SAMPA (Speech Assessment Methods Phonetic Alphabet) is a machine-readable phonetic alphabet originally developed under the ESPRIT project 1541 (SAM) in 1987--89 by an international group of phoneticians and applied in the first instance to Danish, Dutch, English, French, German and Italian (SAM 1988, 1989). It has since been extended to other languages, including Norwegian, Swedish, Spanish, Portuguese and Greek.
Section A.1.2 covers the present status of SAMPA, and addresses the languages Danish, Dutch, English, French, German, Italian, Norwegian, Portuguese, Spanish, Swedish and Greek. Section A.1.3 discusses additional levels of annotation. A.1.4 addresses important issues to be considered in the relationship of SAMPA to other computer-coded phonetic transcription systems in use in the world. The IPA convention in Kiel, August 19--21, 1989, presented an opportunity to assess the situation.
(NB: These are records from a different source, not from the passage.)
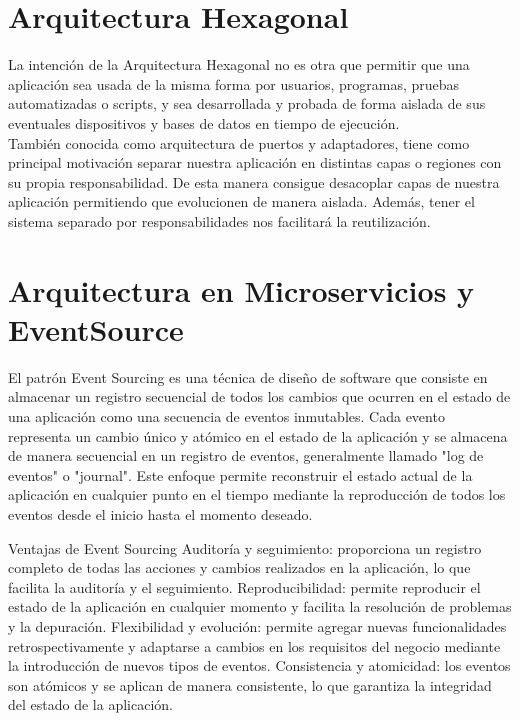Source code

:   \section{ Arquitectura  Hexagonal}
    La intenci\'on de la Arquitectura Hexagonal no es otra que permitir que una aplicaci\'on sea usada de la 
    misma forma por usuarios, programas, pruebas automatizadas o scripts, y sea desarrollada y probada de
     forma aislada de sus eventuales dispositivos y bases de datos en tiempo de ejecuci\'on.\\
      Tambi\'en conocida como arquitectura de puertos y adaptadores, tiene como principal motivaci\'on separar
       nuestra aplicaci\'on en distintas capas o regiones con su propia responsabilidad. De esta manera consigue
        desacoplar capas de nuestra aplicaci\'on permitiendo que evolucionen de manera aislada. Adem\'as, tener 
        el sistema separado por responsabilidades nos facilitar\'a la reutilizaci\'on.
\section{Arquitectura en Microservicios y EventSource}
El patrón Event Sourcing es una técnica de diseño de software que consiste en almacenar
 un registro secuencial de todos los cambios que ocurren en el estado de una aplicación 
 como una secuencia de eventos inmutables. Cada evento representa un cambio único y atómico
  en el estado de la aplicación y se almacena de manera secuencial en un registro de eventos,
   generalmente llamado "log de eventos" o "journal". Este enfoque permite reconstruir el estado
    actual de la aplicación en cualquier punto en el tiempo mediante la reproducción de todos los
     eventos desde el inicio hasta el momento deseado.
     
Ventajas de Event Sourcing
Auditoría y seguimiento: proporciona un registro completo de todas las acciones y cambios realizados en la aplicación, lo que facilita la auditoría y el seguimiento.
Reproducibilidad: permite reproducir el estado de la aplicación en cualquier momento y facilita la resolución de problemas y la depuración.
Flexibilidad y evolución: permite agregar nuevas funcionalidades retrospectivamente y adaptarse a cambios en los requisitos del negocio mediante la introducción de nuevos tipos de eventos.
Consistencia y atomicidad: los eventos son atómicos y se aplican de manera consistente, lo que garantiza la integridad del estado de la aplicación.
In principle, SAMPA provides for phonemic notation of languages. For example, the r-sounds of English rip, trip, and drip are all instances of the phoneme /r/, although different articulatory and acoustically (in voicing and in presence/absence of friction). These different allophones are predictable from the phonetic context: we can unambiguously write them all as /r/. The arguments for preferring phonemic notation to allophonic are (i) it is simpler while still being unambiguous; (ii) correct identification of allophones may be difficult for those without phonetic training; and (iii) too few codes are available in the range 32--127 to provide for all allophones.
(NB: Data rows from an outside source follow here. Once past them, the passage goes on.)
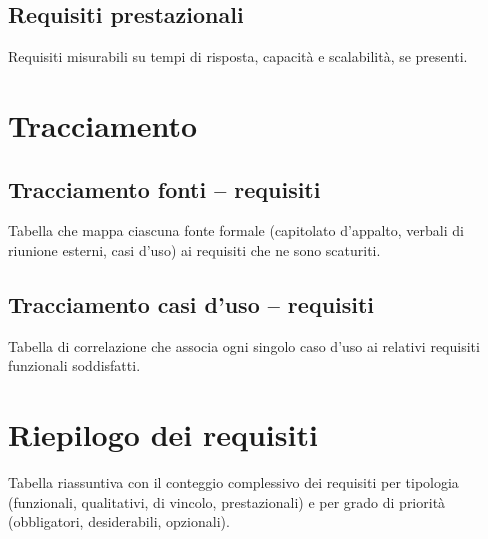 \documentclass[11pt, a4paper]{article}
\begin{document}
\subsection{Requisiti prestazionali}
Requisiti misurabili su tempi di risposta, capacità e scalabilità, se presenti.

\newpage


\section{Tracciamento}

\subsection{Tracciamento fonti -- requisiti}
Tabella che mappa ciascuna fonte formale (capitolato d'appalto, verbali di riunione esterni, casi d'uso) ai requisiti che ne sono scaturiti.

\subsection{Tracciamento casi d'uso -- requisiti}
Tabella di correlazione che associa ogni singolo caso d'uso ai relativi requisiti funzionali soddisfatti.


\section{Riepilogo dei requisiti}
Tabella riassuntiva con il conteggio complessivo dei requisiti per tipologia (funzionali, qualitativi, di vincolo, prestazionali) e per grado di priorità (obbligatori, desiderabili, opzionali).
\end{document}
In syllable-initial position, English /t/ is alveolar and aspirated; French /t/, dental and unaspirated; Swedish /t/, dental and aspirated. We ignore these comparative differences in our notation, writing all as /t/. SAMPA does not need to adopt distinct symbols to reflect these differences. (However, if and when SAMPA is applied to Hindi, for example, where these differences are phonemic, it would become necessary to notate them explicitly.)
In continuous speech the actual sounds used in pronouncing a word may well differ from the word's citation form (dictionary entry). A phonotypical transcription is one in which citation forms are modified in accordance with known phonetic rules of connected speech. For example, in a phonotypical transcription of English, final linking /r/ would be shown before a following vowel ( better ask) but not before a consonant ( better go); the lexical entry would be invariant. In an actual utterance the speaker might or might not conform to phonotypical expectations; an impressionistic transcription reflects a human (or mechanical) auditory or acoustic analysis of what was actually said. In the case at issue, /r/ would be shown if phonetically present in a given instance, not otherwise.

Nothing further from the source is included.